◆ **Directions**
From the records below, transcribe only the lines running from the one with "int money = 2000000;" through the one with "For at et udtryk". Keep both of those end lines.

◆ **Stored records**
———

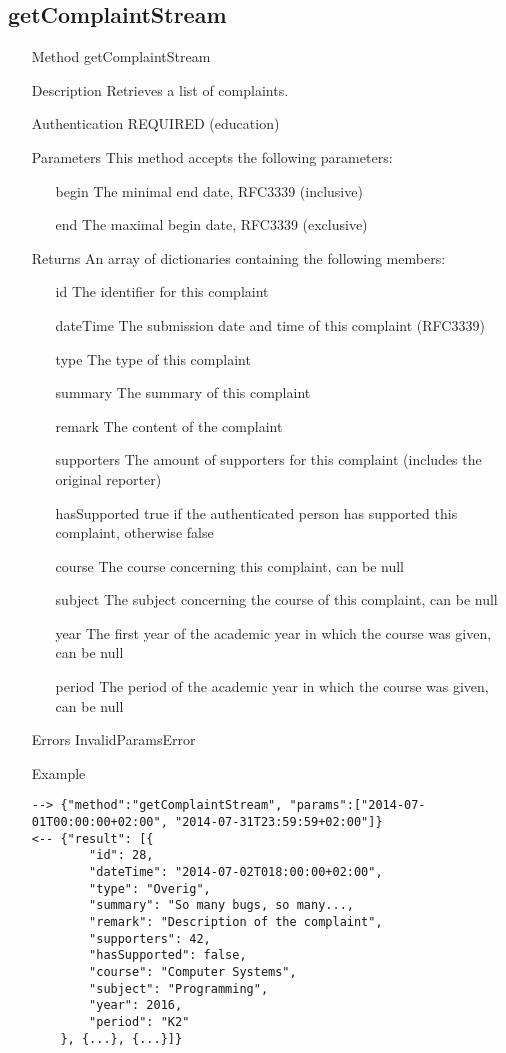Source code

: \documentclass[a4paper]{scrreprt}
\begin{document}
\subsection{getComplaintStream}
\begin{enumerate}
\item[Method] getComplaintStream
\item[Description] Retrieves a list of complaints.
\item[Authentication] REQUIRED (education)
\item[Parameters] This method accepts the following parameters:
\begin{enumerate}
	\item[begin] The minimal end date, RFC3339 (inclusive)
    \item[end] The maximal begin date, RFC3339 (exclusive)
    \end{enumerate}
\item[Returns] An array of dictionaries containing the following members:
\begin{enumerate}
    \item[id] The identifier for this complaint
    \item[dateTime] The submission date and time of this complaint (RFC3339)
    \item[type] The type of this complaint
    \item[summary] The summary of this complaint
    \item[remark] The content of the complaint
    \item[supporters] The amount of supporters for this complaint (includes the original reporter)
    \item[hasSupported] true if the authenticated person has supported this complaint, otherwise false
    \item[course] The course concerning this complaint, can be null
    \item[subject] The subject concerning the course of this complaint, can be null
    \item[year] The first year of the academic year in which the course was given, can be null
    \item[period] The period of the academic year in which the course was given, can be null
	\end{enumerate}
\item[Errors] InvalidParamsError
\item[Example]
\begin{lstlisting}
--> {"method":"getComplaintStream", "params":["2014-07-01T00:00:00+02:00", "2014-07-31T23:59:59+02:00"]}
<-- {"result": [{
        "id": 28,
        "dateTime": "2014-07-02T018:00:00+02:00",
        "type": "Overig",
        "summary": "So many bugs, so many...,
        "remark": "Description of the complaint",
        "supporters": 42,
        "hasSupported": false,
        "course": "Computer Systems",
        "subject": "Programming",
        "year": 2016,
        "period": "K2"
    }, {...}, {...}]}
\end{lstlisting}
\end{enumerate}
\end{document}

———

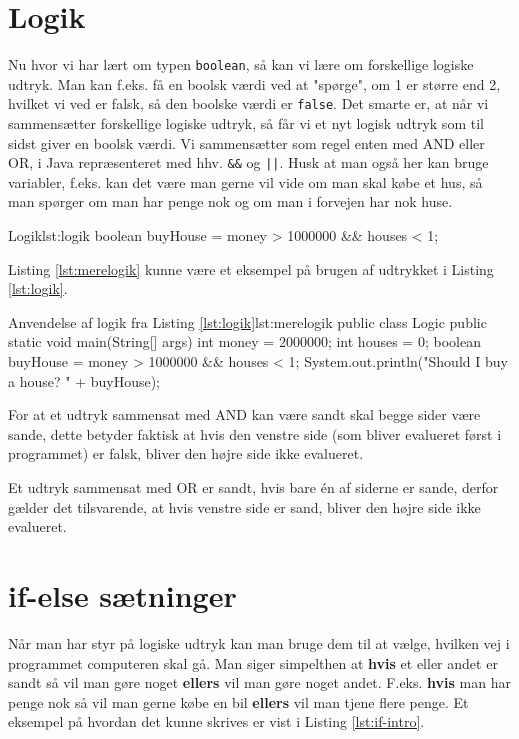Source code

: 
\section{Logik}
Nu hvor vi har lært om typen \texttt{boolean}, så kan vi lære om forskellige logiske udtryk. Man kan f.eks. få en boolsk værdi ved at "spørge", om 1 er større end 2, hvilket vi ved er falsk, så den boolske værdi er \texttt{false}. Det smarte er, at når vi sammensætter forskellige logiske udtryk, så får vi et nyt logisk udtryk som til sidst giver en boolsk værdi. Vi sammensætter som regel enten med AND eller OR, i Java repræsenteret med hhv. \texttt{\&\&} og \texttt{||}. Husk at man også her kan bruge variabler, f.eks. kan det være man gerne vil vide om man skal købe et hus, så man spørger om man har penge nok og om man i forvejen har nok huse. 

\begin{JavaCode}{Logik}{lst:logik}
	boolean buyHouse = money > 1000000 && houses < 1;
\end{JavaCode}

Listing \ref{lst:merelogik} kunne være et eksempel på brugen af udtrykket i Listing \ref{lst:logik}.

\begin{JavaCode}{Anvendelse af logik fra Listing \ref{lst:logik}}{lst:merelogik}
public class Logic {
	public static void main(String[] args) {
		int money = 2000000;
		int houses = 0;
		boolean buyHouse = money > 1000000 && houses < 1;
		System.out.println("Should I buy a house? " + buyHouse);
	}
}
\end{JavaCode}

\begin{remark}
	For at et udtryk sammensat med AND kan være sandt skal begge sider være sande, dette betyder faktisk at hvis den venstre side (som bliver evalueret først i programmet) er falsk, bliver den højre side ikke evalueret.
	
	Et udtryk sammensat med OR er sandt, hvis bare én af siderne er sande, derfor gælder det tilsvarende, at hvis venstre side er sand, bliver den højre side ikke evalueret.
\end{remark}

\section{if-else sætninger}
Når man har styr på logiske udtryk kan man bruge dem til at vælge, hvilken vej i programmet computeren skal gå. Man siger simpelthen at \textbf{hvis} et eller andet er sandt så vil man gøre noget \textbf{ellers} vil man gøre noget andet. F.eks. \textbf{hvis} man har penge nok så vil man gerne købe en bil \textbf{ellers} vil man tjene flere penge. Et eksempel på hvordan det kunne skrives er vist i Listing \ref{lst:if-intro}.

———

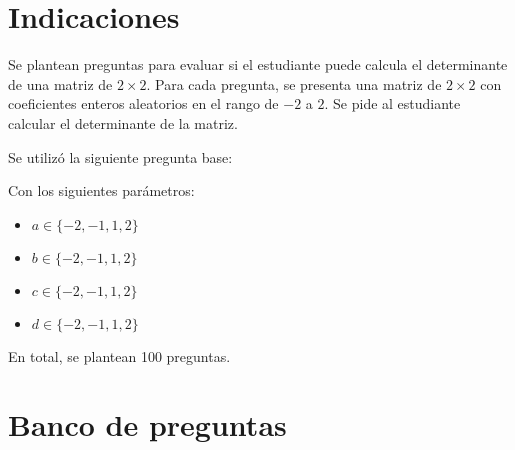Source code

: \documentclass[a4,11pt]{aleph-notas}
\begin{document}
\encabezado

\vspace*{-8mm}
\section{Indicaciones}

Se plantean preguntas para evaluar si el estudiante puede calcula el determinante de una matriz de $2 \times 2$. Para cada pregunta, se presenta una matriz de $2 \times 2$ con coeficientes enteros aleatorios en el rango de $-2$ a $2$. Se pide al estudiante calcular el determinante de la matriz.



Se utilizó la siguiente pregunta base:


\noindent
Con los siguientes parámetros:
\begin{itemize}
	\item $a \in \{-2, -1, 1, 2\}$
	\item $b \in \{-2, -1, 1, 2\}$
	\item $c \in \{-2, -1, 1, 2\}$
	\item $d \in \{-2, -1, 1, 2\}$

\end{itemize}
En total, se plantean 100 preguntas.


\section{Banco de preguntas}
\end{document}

———

◆ **Problem solution**
		int money = 2000000;
		int houses = 0;
		boolean buyHouse = money > 1000000 && houses < 1;
		System.out.println("Should I buy a house? " + buyHouse);
	}
}
\end{JavaCode}

\begin{remark}
	For at et udtryk sammensat med AND kan være sandt skal begge sider være sande, dette betyder faktisk at hvis den venstre side (som bliver evalueret først i programmet) er falsk, bliver den højre side ikke evalueret.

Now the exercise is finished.